Collected data
____
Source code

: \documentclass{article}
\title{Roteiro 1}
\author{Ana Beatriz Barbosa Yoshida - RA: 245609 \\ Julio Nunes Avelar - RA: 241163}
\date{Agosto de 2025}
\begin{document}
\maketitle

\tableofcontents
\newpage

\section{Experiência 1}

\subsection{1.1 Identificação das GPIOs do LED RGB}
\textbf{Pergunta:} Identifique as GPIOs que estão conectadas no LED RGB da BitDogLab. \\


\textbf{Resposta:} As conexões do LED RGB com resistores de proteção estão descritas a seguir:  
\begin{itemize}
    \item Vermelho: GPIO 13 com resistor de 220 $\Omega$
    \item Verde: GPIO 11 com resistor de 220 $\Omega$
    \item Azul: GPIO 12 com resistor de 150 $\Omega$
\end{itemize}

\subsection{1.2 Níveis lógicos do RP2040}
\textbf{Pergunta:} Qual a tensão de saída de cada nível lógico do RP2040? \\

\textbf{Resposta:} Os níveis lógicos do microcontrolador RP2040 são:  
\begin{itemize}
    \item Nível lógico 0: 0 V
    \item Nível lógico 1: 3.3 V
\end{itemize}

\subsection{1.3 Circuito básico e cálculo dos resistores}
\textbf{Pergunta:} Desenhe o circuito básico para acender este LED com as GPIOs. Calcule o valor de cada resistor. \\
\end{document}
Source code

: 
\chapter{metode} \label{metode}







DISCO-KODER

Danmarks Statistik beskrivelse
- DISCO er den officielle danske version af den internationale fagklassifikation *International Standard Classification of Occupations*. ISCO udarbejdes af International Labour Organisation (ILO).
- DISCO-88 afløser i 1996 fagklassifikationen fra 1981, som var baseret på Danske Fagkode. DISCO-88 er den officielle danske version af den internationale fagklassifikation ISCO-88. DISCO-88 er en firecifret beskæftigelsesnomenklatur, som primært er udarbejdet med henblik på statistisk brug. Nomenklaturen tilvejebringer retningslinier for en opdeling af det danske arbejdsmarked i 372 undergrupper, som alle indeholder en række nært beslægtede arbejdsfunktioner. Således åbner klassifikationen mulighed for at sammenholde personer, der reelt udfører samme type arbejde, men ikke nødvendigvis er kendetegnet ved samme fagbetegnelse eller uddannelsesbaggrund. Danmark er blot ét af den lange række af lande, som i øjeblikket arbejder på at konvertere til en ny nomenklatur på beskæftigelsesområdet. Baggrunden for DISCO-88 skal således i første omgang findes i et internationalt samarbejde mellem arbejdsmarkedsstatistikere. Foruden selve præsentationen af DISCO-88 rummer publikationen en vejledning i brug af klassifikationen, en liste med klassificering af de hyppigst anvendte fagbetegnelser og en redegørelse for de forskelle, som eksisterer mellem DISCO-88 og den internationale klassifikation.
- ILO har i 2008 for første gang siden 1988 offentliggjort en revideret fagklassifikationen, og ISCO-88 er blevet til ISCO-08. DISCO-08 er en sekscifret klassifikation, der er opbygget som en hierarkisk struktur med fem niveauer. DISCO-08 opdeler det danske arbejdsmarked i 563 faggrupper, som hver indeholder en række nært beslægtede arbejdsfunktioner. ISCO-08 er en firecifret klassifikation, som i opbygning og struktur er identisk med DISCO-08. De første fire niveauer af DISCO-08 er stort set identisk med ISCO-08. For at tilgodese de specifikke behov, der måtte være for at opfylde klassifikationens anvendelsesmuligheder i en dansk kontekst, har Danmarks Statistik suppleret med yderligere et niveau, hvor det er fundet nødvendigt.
____
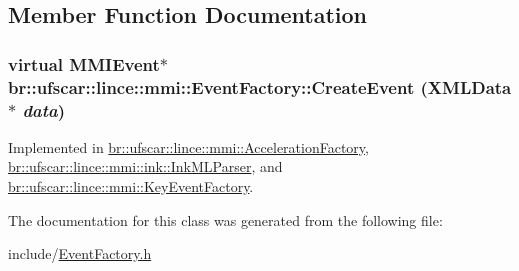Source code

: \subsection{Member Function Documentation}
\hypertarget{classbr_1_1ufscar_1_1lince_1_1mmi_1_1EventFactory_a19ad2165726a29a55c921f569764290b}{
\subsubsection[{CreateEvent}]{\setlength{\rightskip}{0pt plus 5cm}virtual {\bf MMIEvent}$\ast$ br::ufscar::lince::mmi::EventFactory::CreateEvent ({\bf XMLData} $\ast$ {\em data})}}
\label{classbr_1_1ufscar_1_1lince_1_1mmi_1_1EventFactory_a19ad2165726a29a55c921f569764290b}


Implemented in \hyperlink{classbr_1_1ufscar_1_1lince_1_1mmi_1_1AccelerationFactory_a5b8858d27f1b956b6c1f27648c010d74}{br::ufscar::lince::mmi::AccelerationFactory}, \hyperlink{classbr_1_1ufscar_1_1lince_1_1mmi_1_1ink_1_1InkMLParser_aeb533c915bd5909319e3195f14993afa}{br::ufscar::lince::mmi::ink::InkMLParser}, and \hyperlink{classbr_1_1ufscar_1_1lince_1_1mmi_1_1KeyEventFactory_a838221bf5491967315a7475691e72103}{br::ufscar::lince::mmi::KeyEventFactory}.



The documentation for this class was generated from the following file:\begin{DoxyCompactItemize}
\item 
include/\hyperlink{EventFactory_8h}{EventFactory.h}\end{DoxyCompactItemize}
____
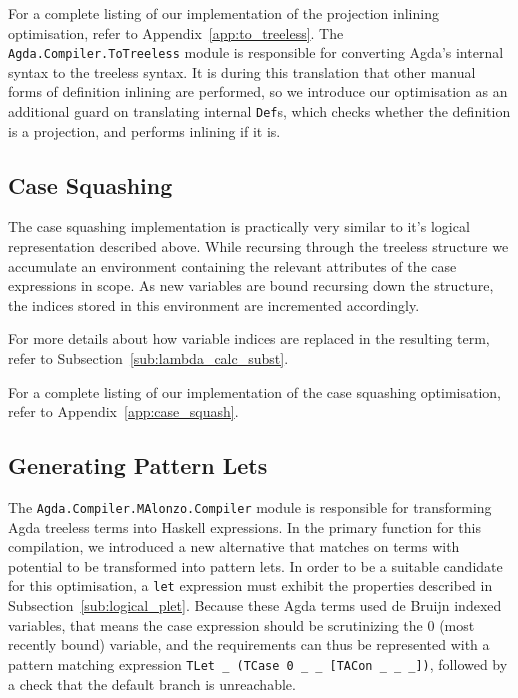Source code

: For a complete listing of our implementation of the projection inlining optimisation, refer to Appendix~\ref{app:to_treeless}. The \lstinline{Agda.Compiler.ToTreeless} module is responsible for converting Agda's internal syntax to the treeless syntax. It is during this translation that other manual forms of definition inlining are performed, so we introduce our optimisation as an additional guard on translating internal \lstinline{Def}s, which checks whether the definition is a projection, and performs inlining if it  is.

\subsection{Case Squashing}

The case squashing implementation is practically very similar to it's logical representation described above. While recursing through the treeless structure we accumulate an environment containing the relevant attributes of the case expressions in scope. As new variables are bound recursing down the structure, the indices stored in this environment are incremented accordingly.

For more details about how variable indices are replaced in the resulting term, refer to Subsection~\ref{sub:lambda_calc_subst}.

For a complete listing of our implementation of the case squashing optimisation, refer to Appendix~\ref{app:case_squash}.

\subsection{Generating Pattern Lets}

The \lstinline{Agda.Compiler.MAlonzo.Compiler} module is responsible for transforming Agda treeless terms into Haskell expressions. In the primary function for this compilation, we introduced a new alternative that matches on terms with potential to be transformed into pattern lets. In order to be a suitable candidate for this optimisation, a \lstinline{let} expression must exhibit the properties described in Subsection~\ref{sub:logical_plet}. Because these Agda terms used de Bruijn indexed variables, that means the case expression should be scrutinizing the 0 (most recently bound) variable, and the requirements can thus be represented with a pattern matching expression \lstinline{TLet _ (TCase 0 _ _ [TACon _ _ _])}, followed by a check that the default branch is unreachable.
____
§ The problem: The entries above hold a line with "da BitDogLab. \\" and a later line with "- DISCO er den". Write out exactly those lines and all lines between, nothing more.

§ Written reply:
\textbf{Pergunta:} Identifique as GPIOs que estão conectadas no LED RGB da BitDogLab. \\


\textbf{Resposta:} As conexões do LED RGB com resistores de proteção estão descritas a seguir:  
\begin{itemize}
    \item Vermelho: GPIO 13 com resistor de 220 $\Omega$
    \item Verde: GPIO 11 com resistor de 220 $\Omega$
    \item Azul: GPIO 12 com resistor de 150 $\Omega$
\end{itemize}

\subsection{1.2 Níveis lógicos do RP2040}
\textbf{Pergunta:} Qual a tensão de saída de cada nível lógico do RP2040? \\

\textbf{Resposta:} Os níveis lógicos do microcontrolador RP2040 são:  
\begin{itemize}
    \item Nível lógico 0: 0 V
    \item Nível lógico 1: 3.3 V
\end{itemize}

\subsection{1.3 Circuito básico e cálculo dos resistores}
\textbf{Pergunta:} Desenhe o circuito básico para acender este LED com as GPIOs. Calcule o valor de cada resistor. \\
\end{document}
Source code

: 
\chapter{metode} \label{metode}







DISCO-KODER

Danmarks Statistik beskrivelse
- DISCO er den officielle danske version af den internationale fagklassifikation *International Standard Classification of Occupations*. ISCO udarbejdes af International Labour Organisation (ILO).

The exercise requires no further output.